Problem to work on >>
Locate the line that contains "are placed in" in the entries below, then repeat it and every following line through the line that contains "Mixed-criticality systems require", exactly, and no others.

Records shown >>
BEGIN

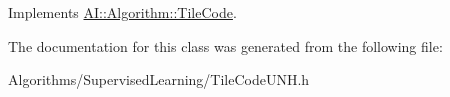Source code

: Implements \hyperlink{classAI_1_1Algorithm_1_1TileCode_ad2ba639c550e7d267d066e54b20f6000}{A\+I\+::\+Algorithm\+::\+Tile\+Code}.



The documentation for this class was generated from the following file\+:\begin{DoxyCompactItemize}
\item 
Algorithms/\+Supervised\+Learning/Tile\+Code\+U\+N\+H.\+h\end{DoxyCompactItemize}
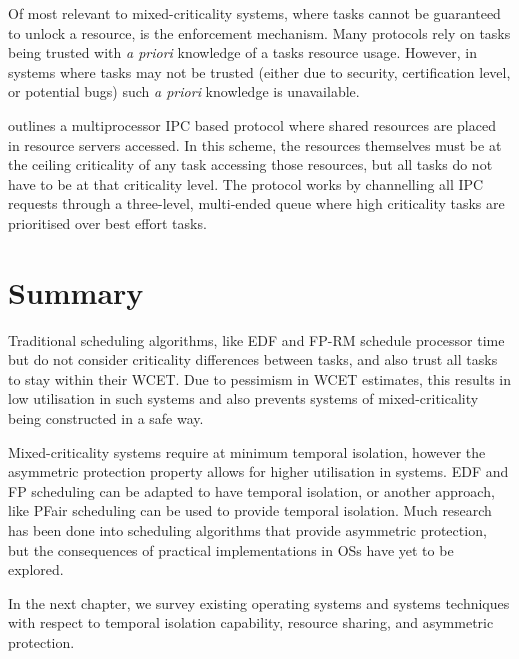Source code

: Of most relevant to mixed-criticality systems, where tasks cannot be guaranteed to unlock a
resource, is the enforcement mechanism.  Many protocols rely on tasks being trusted with \emph{a
priori} knowledge of a tasks resource usage.  However, in systems where tasks may not be trusted
(either due to security, certification level, or potential bugs) such \emph{a priori}
knowledge is unavailable. 

\citet{Brandenburg_14} outlines a multiprocessor \gls{IPC} based protocol where shared resources are placed in
resource servers accessed. In this scheme, the resources themselves must be at the ceiling
criticality of any task accessing those resources, but all tasks do not have to be at that
criticality level. The protocol works by channelling all IPC requests through a three-level,
multi-ended queue where high criticality tasks are prioritised over best effort tasks. 

\section{Summary}


Traditional scheduling algorithms, like \gls{EDF} and \gls{FP}-\gls{RM} schedule processor time but do not consider criticality differences between tasks, and also trust all tasks to stay within their \gls{WCET}.
Due to pessimism in \gls{WCET} estimates, this results in low utilisation in such systems and also prevents systems of mixed-criticality being constructed in a safe way.

Mixed-criticality systems require at minimum temporal isolation, however the asymmetric protection property allows for higher utilisation in systems.
\gls{EDF} and \gls{FP} scheduling can be adapted to have temporal isolation, or another approach, like PFair scheduling can be used to provide temporal isolation.
Much research has been done into scheduling algorithms that provide asymmetric protection, but the consequences of practical implementations in \glspl{OS} have yet to be explored.

In the next chapter, we survey existing operating systems and systems techniques with respect to temporal isolation capability, resource sharing, and asymmetric protection.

END

Exercise answer >>
\citet{Brandenburg_14} outlines a multiprocessor \gls{IPC} based protocol where shared resources are placed in
resource servers accessed. In this scheme, the resources themselves must be at the ceiling
criticality of any task accessing those resources, but all tasks do not have to be at that
criticality level. The protocol works by channelling all IPC requests through a three-level,
multi-ended queue where high criticality tasks are prioritised over best effort tasks. 

\section{Summary}


Traditional scheduling algorithms, like \gls{EDF} and \gls{FP}-\gls{RM} schedule processor time but do not consider criticality differences between tasks, and also trust all tasks to stay within their \gls{WCET}.
Due to pessimism in \gls{WCET} estimates, this results in low utilisation in such systems and also prevents systems of mixed-criticality being constructed in a safe way.

Mixed-criticality systems require at minimum temporal isolation, however the asymmetric protection property allows for higher utilisation in systems.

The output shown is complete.